Records from a collection
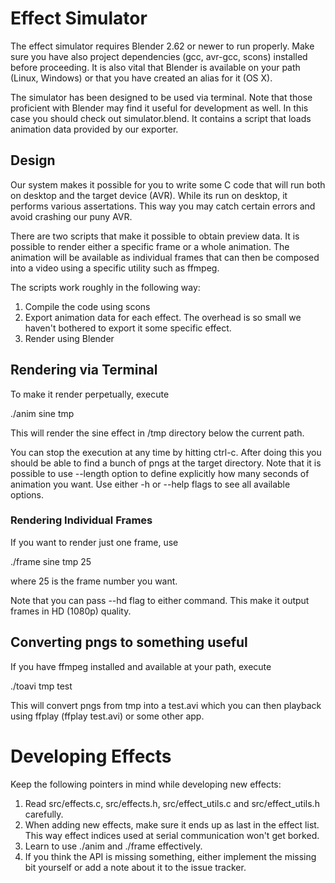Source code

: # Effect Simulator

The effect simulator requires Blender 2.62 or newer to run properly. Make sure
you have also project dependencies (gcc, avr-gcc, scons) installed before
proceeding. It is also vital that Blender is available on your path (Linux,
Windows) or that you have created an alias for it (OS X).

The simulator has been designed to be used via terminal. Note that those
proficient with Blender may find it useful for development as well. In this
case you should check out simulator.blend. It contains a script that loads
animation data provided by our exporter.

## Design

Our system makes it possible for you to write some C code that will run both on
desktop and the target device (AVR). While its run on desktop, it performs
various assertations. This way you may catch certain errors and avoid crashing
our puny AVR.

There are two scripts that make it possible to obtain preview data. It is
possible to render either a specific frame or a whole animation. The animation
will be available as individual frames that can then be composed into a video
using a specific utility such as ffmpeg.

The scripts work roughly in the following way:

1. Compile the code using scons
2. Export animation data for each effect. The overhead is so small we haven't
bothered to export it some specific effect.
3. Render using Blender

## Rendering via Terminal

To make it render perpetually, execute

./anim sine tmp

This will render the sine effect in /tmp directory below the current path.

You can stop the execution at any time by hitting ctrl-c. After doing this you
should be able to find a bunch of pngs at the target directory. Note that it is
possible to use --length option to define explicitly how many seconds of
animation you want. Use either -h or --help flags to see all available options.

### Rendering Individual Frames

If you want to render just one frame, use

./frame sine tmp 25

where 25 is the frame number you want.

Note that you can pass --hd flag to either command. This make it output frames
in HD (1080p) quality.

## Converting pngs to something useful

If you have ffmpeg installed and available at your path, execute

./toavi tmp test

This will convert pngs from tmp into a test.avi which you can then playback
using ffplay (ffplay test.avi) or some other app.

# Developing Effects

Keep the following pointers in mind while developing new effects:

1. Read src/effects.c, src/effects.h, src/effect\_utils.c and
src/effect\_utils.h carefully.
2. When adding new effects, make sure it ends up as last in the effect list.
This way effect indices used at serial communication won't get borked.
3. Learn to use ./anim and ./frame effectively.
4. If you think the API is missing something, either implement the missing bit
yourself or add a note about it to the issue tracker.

==

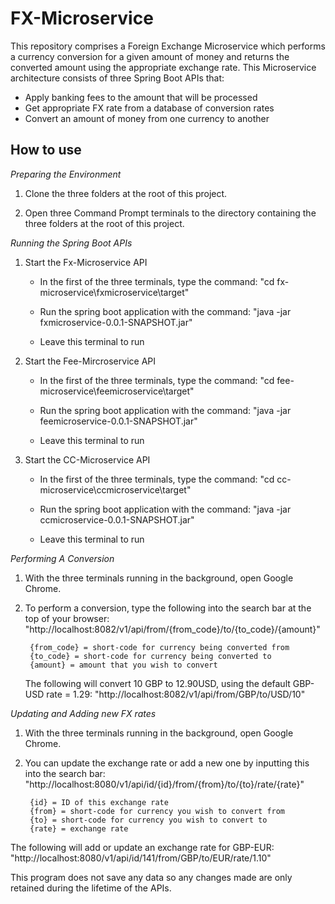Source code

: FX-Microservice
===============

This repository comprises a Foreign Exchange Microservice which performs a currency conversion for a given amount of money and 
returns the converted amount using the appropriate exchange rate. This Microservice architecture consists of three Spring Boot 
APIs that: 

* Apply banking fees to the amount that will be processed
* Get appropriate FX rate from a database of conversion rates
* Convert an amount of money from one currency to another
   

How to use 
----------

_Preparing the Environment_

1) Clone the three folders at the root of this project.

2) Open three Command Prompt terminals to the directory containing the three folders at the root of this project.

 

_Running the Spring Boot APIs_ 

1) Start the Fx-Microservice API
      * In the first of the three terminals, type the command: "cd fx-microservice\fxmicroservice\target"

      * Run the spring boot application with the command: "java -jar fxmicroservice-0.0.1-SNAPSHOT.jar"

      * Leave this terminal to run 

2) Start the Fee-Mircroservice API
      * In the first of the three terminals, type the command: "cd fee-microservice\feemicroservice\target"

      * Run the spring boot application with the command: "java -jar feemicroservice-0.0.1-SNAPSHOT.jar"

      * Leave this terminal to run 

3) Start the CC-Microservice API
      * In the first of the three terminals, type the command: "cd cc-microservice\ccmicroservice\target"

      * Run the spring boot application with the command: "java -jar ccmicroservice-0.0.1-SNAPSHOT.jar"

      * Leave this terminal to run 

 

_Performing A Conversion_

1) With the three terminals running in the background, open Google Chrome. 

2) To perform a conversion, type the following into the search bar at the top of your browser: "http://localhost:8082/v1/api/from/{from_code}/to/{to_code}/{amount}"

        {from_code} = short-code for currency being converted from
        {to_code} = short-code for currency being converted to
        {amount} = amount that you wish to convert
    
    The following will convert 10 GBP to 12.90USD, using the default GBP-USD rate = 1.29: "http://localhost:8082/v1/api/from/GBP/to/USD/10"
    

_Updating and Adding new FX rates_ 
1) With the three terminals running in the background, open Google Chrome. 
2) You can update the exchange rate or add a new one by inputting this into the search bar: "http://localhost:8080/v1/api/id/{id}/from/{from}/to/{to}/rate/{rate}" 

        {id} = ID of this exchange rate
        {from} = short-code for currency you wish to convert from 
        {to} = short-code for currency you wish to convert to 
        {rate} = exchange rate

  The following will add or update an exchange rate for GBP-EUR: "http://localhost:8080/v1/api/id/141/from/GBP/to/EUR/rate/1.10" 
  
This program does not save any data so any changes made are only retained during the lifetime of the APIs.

_REQUIRED ACTION_
Using the data above, extract exactly the lines from the one that holds "of conversion rates" to the one that holds "2) Start the Fee-Mircroservice API", both ends included, and no others.

_RESPONSE AREA_
* Get appropriate FX rate from a database of conversion rates
* Convert an amount of money from one currency to another
   

How to use 
----------

_Preparing the Environment_

1) Clone the three folders at the root of this project.

2) Open three Command Prompt terminals to the directory containing the three folders at the root of this project.

 

_Running the Spring Boot APIs_ 

1) Start the Fx-Microservice API
      * In the first of the three terminals, type the command: "cd fx-microservice\fxmicroservice\target"

      * Run the spring boot application with the command: "java -jar fxmicroservice-0.0.1-SNAPSHOT.jar"

      * Leave this terminal to run 

2) Start the Fee-Mircroservice API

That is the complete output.